Between the passage of the act and now, however, came the legislative elections of 2008, which gave the Republican Party a majority of one in the state House of Representatives and allowed the GOP technical control over the chamber's internal organization. Together with the existing Republican dominance of the state Senate, the election mandated numerous other significant changes, including the reversal of the 3-2 ratio on county election commissions previously favoring Democrats as the official "majority" party.
That happened also to be the year that Democrats won control of the presidency and of Congress — meaning that the rough political balance, both nationally and statewide, made the forthcoming 2010 races especially crucial.
Newly named secretary of state in Nashville, Tre Hargett, and the newly appointed director of state elections, Mark Goins, both Republicans, contended that the technical requirements of the act made it impossible to distribute the machines by next year.
They are clearly prepared to stall the situation until the legislature reconvenes in 2010 and can review and perhaps cancel the Voter Confidence Act.

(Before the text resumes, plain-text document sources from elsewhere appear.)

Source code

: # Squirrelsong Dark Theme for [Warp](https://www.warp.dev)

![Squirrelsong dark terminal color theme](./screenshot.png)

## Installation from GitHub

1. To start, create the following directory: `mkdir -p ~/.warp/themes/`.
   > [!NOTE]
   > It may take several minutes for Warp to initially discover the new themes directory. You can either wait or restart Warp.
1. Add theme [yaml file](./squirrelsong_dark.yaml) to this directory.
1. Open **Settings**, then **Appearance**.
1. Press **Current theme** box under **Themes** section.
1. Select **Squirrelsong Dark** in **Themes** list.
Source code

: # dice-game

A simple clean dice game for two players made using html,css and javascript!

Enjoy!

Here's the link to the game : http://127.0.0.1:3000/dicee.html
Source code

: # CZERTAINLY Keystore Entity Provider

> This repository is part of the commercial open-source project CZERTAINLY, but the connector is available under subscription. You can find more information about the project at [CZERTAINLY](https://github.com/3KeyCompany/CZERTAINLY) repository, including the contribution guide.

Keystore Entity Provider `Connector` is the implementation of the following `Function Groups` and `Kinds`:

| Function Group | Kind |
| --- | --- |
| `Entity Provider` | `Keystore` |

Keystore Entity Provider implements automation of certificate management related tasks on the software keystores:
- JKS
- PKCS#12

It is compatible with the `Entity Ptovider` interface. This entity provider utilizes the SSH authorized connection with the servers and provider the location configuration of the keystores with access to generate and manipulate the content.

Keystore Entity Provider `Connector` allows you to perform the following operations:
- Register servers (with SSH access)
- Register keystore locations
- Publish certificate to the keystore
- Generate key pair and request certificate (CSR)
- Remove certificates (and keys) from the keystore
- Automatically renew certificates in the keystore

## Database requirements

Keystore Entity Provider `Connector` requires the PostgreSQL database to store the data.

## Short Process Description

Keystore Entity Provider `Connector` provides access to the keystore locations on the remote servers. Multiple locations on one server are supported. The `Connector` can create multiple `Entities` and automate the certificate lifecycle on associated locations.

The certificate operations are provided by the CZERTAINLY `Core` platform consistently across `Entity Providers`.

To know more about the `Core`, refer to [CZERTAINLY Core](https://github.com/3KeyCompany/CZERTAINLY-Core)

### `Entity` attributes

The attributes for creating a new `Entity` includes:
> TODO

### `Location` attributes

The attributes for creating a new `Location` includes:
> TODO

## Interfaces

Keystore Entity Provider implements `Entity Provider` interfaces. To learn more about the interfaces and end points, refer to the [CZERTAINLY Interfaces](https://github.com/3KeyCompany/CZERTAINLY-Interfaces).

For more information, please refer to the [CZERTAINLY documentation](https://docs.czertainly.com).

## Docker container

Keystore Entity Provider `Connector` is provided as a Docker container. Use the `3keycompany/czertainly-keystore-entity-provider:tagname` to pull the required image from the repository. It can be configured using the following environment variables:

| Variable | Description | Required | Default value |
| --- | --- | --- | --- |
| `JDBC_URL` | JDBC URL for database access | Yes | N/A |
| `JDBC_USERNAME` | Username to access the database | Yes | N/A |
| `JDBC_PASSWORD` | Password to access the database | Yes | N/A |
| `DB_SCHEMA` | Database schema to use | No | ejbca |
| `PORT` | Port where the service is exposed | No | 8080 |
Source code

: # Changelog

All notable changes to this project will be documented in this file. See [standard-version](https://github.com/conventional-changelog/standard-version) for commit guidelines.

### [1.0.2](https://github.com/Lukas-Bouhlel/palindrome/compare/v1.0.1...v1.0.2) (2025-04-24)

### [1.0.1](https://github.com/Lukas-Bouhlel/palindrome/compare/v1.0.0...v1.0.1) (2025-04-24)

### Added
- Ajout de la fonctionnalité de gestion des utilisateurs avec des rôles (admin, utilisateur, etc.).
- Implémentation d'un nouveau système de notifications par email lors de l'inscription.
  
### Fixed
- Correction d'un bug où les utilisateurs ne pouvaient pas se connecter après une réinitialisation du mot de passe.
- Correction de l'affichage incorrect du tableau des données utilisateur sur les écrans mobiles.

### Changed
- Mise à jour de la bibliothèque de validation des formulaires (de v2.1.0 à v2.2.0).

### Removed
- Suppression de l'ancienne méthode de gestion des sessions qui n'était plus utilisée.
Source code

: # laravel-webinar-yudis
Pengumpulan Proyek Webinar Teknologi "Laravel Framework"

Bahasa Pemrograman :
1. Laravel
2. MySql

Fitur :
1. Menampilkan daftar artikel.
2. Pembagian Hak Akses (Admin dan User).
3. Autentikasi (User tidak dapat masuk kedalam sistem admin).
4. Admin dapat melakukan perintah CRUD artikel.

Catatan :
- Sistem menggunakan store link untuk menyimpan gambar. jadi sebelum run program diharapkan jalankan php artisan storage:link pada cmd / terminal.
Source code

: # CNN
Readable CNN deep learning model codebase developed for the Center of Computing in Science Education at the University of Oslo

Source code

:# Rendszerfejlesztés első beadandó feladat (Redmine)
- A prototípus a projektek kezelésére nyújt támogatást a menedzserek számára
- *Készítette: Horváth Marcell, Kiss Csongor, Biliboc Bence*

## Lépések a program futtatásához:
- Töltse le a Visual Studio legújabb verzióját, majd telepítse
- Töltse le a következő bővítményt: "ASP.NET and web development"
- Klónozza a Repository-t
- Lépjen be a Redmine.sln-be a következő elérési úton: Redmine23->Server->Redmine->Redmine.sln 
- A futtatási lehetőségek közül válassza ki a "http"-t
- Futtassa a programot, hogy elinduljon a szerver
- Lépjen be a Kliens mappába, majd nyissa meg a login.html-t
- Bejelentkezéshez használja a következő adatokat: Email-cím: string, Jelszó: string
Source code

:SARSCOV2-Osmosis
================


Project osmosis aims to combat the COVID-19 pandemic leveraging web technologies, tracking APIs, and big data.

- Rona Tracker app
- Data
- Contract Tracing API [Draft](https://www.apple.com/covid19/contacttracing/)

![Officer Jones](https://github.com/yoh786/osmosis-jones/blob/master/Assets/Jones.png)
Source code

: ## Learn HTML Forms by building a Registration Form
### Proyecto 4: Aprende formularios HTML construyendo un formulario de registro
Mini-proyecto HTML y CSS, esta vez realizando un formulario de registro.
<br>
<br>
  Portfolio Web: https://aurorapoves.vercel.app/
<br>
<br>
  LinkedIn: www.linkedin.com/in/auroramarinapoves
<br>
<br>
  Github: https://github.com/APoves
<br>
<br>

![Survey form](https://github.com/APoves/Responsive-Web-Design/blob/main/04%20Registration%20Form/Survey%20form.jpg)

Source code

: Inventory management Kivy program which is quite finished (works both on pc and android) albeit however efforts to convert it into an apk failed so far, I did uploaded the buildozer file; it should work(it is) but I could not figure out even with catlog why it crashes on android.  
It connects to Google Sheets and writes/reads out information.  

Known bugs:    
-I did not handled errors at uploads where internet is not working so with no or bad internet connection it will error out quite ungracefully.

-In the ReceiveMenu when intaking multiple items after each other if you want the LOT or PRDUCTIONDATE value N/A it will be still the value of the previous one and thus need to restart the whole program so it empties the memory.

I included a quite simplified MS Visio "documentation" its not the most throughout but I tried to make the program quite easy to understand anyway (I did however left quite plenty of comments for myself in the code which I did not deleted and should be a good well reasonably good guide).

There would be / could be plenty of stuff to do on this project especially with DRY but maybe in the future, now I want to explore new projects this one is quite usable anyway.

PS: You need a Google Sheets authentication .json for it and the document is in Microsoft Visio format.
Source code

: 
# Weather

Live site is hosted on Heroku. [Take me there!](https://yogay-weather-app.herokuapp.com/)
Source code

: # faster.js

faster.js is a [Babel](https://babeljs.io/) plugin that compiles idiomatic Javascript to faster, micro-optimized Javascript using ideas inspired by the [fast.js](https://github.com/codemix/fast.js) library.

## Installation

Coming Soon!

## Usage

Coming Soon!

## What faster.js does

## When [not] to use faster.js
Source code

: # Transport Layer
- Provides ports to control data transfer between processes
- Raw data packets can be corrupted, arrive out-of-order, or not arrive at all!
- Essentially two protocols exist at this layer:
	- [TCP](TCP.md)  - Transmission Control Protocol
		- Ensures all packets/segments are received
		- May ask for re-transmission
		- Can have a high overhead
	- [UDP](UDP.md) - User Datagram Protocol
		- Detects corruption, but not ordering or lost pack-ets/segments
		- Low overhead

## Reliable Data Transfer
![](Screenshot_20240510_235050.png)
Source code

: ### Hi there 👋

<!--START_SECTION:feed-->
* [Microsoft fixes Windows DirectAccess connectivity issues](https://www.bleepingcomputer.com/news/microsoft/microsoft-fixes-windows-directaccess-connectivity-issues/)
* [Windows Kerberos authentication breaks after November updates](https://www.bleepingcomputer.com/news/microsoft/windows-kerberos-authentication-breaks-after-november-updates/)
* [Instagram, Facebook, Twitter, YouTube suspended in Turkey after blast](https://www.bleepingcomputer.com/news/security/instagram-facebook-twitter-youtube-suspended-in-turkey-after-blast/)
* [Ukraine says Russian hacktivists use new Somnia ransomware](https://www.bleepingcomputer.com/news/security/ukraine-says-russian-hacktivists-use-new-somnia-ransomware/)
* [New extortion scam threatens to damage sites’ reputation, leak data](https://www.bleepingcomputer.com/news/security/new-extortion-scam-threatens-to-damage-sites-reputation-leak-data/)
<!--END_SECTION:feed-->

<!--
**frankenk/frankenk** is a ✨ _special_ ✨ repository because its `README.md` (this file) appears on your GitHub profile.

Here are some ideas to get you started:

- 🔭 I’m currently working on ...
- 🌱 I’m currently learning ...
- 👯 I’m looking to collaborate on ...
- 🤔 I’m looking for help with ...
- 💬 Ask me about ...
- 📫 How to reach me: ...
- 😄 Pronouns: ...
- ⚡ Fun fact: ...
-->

Predictably, Democrats are howling at what they see as sabotage and subterfuge, and the issue plainly needs to be settled. Accordingly, we welcome the suit filed against state officials this week by Common Cause in Davidson County's Chancery Court. The issue clearly needs to be resolved by the judiciary and not by politicians of whatever stripe.
Facilities for the Public
As John Branston observes in his Flyer blog "Get Memphis Moving," the number of free community sports facilities and the hours they are open are declining.
City and county division directors are under pressure to cut budgets, but they should be careful where they make the cuts. As parks and recreation director Cindy Buchanan notes, the city is probably overstocked with baseball fields and indoor tennis courts but has too few community centers and swimming pools. To its credit, the city charges nothing for use of its 13 outdoor pools and four indoor pools, but keeping them open is the problem.
It's been said before, but it needs to be said again. The much-too-big Liberty Bowl stadium is used fewer than 10 times a year and only by elite athletes and costs millions of dollars to operate and maintain. An outdoor basketball complex or playing field is open 365 days a year. A community center is the only opportunity some Memphians have to enjoy regular indoor exercise, even though the facilities fall far short of the private fitness clubs in the suburbs.
We applaud the members of the Memphis City Council who speak up for community centers and public sports facilities. The dollars supposedly saved by cutting back hours and staffing at recreational facilities will be spent somewhere else down the road on crime control and health care.